_The task_
Leaving the images behind, copy every line of the records exactly.

_Saved data entries_
● ● ● ●

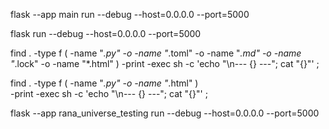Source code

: flask --app main run --debug --host=0.0.0.0 --port=5000

flask run --debug --host=0.0.0.0 --port=5000



find . -type f \( -name "*.py" -o -name "*.toml" -o -name "*.md" -o -name "*.lock" -o -name "*.html" \) -print -exec sh -c 'echo "\n--- {} ---"; cat "{}"' \;


find . -type f \( -name "*.py" -o -name "*.html" \) \
-print -exec sh -c 'echo "\n--- {} ---"; cat "{}"' \;


flask --app rana_universe_testing run --debug --host=0.0.0.0 --port=5000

● ● ● ●

_Answer for the task_
Source code

: flask --app main run --debug --host=0.0.0.0 --port=5000

flask run --debug --host=0.0.0.0 --port=5000



find . -type f \( -name "*.py" -o -name "*.toml" -o -name "*.md" -o -name "*.lock" -o -name "*.html" \) -print -exec sh -c 'echo "\n--- {} ---"; cat "{}"' \;


find . -type f \( -name "*.py" -o -name "*.html" \) \
-print -exec sh -c 'echo "\n--- {} ---"; cat "{}"' \;


flask --app rana_universe_testing run --debug --host=0.0.0.0 --port=5000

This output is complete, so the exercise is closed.